Fast forward to April 2005. God seemed to be urging Steve and I towards adoption from China. It hadn't really occurred to me to adopt from China. That would mean a long plane trip and a two week stay in a place that I really had never even desired to travel to--ever. And what about my newborn? (I can still smell the sweet little smell of a newborn's soft little fuzzy head!) The babies available in China range from about 8-18 months old. And what about blending in? A baby from China would look really conspicuous with our family. Yet, still the gentle prodding from God continued. I can honestly say that I really didn't have a heart for the beautiful girls of China, but we obeyed God's leading.
Fortunately I was not called to a circumstance that God wasn't prepared to equip me for. Last spring and summer God began to change my heart. Amidst the endless paperwork and waiting for fingerprinting, I started to read everything I could get my hands on concerning China and adoption from China.
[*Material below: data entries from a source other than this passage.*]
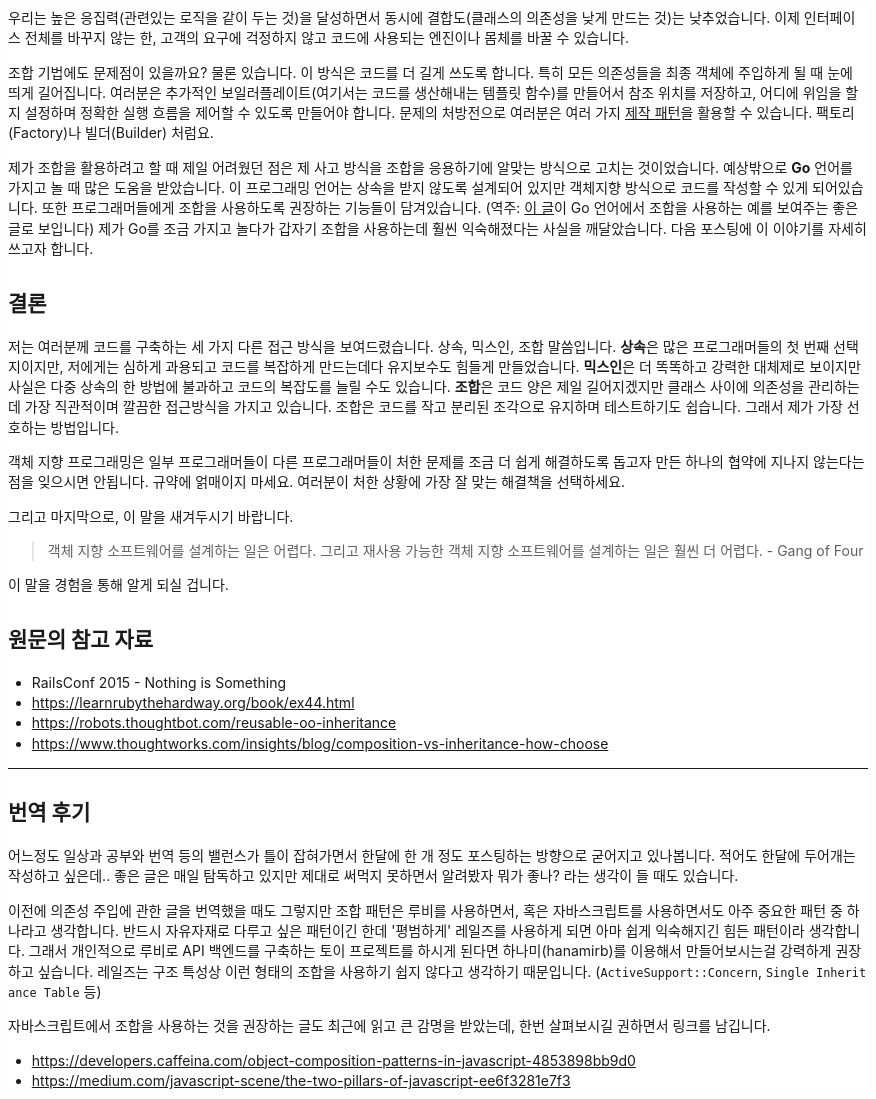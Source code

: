 우리는 높은 응집력(관련있는 로직을 같이 두는 것)을 달성하면서 동시에 결합도(클래스의 의존성을 낮게 만드는 것)는 낮추었습니다. 이제 인터페이스 전체를 바꾸지 않는 한, 고객의 요구에 걱정하지 않고 코드에 사용되는 엔진이나 몸체를 바꿀 수 있습니다.

조합 기법에도 문제점이 있을까요? 물론 있습니다. 이 방식은 코드를 더 길게 쓰도록 합니다. 특히 모든 의존성들을 최종 객체에 주입하게 될 때 눈에 띄게 길어집니다. 여러분은 추가적인 보일러플레이트(여기서는 코드를 생산해내는 템플릿 함수)를 만들어서 참조 위치를 저장하고, 어디에 위임을 할지 설정하며 정확한 실행 흐름을 제어할 수 있도록 만들어야 합니다. 문제의 처방전으로 여러분은 여러 가지 [제작 패턴](https://en.wikipedia.org/wiki/Creational_pattern)을 활용할 수 있습니다. 팩토리(Factory)나 빌더(Builder) 처럼요.

제가 조합을 활용하려고 할 때 제일 어려웠던 점은 제 사고 방식을 조합을 응용하기에 알맞는 방식으로 고치는 것이었습니다. 예상밖으로 **Go** 언어를 가지고 놀 때 많은 도움을 받았습니다. 이 프로그래밍 언어는 상속을 받지 않도록 설계되어 있지만 객체지향 방식으로 코드를 작성할 수 있게 되어있습니다. 또한 프로그래머들에게 조합을 사용하도록 권장하는 기능들이 담겨있습니다. (역주: [이 글](http://hackthology.com/object-oriented-inheritance-in-go.html)이 Go 언어에서 조합을 사용하는 예를 보여주는 좋은 글로 보입니다) 제가 Go를 조금 가지고 놀다가 갑자기 조합을 사용하는데 훨씬 익숙해졌다는 사실을 깨달았습니다. 다음 포스팅에 이 이야기를 자세히 쓰고자 합니다.




## 결론

저는 여러분께 코드를 구축하는 세 가지 다른 접근 방식을 보여드렸습니다. 상속, 믹스인, 조합 말씀입니다. **상속**은 많은 프로그래머들의 첫 번째 선택지이지만, 저에게는 심하게 과용되고 코드를 복잡하게 만드는데다 유지보수도 힘들게 만들었습니다. **믹스인**은 더 똑똑하고 강력한 대체제로 보이지만 사실은 다중 상속의 한 방법에 불과하고 코드의 복잡도를 늘릴 수도 있습니다. **조합**은 코드 양은 제일 길어지겠지만 클래스 사이에 의존성을 관리하는데 가장 직관적이며 깔끔한 접근방식을 가지고 있습니다. 조합은 코드를 작고 분리된 조각으로 유지하며 테스트하기도 쉽습니다. 그래서 제가 가장 선호하는 방법입니다.

객체 지향 프로그래밍은 일부 프로그래머들이 다른 프로그래머들이 처한 문제를 조금 더 쉽게 해결하도록 돕고자 만든 하나의 협약에 지나지 않는다는 점을 잊으시면 안됩니다. 규약에 얽매이지 마세요. 여러분이 처한 상황에 가장 잘 맞는 해결책을 선택하세요.

그리고 마지막으로, 이 말을 새겨두시기 바랍니다.

> 객체 지향 소프트웨어를 설계하는 일은 어렵다. 그리고 재사용 가능한 객체 지향 소프트웨어를 설계하는 일은 훨씬 더 어렵다. - Gang of Four

이 말을 경험을 통해 알게 되실 겁니다.



## 원문의 참고 자료

- RailsConf 2015 - Nothing is Something
- https://learnrubythehardway.org/book/ex44.html
- https://robots.thoughtbot.com/reusable-oo-inheritance
- https://www.thoughtworks.com/insights/blog/composition-vs-inheritance-how-choose

---

## 번역 후기

어느정도 일상과 공부와 번역 등의 밸런스가 틀이 잡혀가면서 한달에 한 개 정도 포스팅하는 방향으로 굳어지고 있나봅니다. 적어도 한달에 두어개는 작성하고 싶은데.. 좋은 글은 매일 탐독하고 있지만 제대로 써먹지 못하면서 알려봤자 뭐가 좋나? 라는 생각이 들 때도 있습니다.

이전에 의존성 주입에 관한 글을 번역했을 때도 그렇지만 조합 패턴은 루비를 사용하면서, 혹은 자바스크립트를 사용하면서도 아주 중요한 패턴 중 하나라고 생각합니다. 반드시 자유자재로 다루고 싶은 패턴이긴 한데 '평범하게' 레일즈를 사용하게 되면 아마 쉽게 익숙해지긴 힘든 패턴이라 생각합니다. 그래서 개인적으로 루비로 API 백엔드를 구축하는 토이 프로젝트를 하시게 된다면 하나미(hanamirb)를 이용해서 만들어보시는걸 강력하게 권장하고 싶습니다. 레일즈는 구조 특성상 이런 형태의 조합을 사용하기 쉽지 않다고 생각하기 때문입니다. (`ActiveSupport::Concern`, `Single Inheritance Table` 등)

자바스크립트에서 조합을 사용하는 것을 권장하는 글도 최근에 읽고 큰 감명을 받았는데, 한번 살펴보시길 권하면서 링크를 남깁니다.

- https://developers.caffeina.com/object-composition-patterns-in-javascript-4853898bb9d0
- https://medium.com/javascript-scene/the-two-pillars-of-javascript-ee6f3281e7f3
The more I read about the situation and conditions in this culture, the more I wanted to know. I even made a new friend who had adopted her daughter from China. Before I realized what was happening, God began to give me a real love for China's daughters. My mental photograph had transformed into an image of a dark haired, almond-eyed beauty. And not long after, I saw in the picture not one, but two lovely China dolls. I realized that after having experienced this journey once, we will be forever changed. I may need to return to China to bring home another daughter or son. Steve agrees with me, but prefers to take the "Let's finish this adoption first" approach.
My mental snapshot had undergone some drastic but wonderful changes up to this point. However, God didn't seem to be finished. Once again he began performing some difficult work on my heart. And as always seems to be the case where God is involved, He brought Steve and I into complete agreement. We had always considered adopting only a "healthy" child. During our homestudy we were given several pages of special needs to consider. It was truly quite overwhelming at the time. We weren't sure that we were well equipped to handle many of those special needs. Rather than explore the possibilities, we chose to receive a child that was healthy and without any special needs. Even before our papers were sent to China, we began to second guess our decision. Months after our dossier had been sent to China, we still wondered about taking a special needs child. After much discussion and prayer, we decided that it was too late (for this adoption) to change our minds. It did, however, give us a desire to seriously consider a child with special needs for our next adoption.
In the last several months we have been considering cleft lip/ cleft palate children. What a difference a couple of simple surgeries can make in their lives! Recently, God has been placing this condition on our hearts through television programs dealing with this condition and its surgical treatments, as well as some of the adoption journeys that I have been following on the internet. In April, the boys and I met a woman and her adopted Chinese daughter who had only been home from China for 1 week. Her daughter had an unrepaired cleft lip and palate. She was absolutely beautiful. I was actually excited to imagine myself and my family with such a child. Of course, when the time comes, a cleft condition may not even be the special need of the child that God chooses to bless our family with. Still, it has given us cause for prayerful consideration...and perhaps opened up some new and exciting possibilities for my mental family snapshot.
God wants to give us the desires of our hearts. All along God has known the child that belongs with us--the child that He made especially for our family. So God used this perfectly timed wait. With His gentle direction, He has broadened my view and allowed my desire to be transformed to include His best for our family. I can hardly wait to meet her!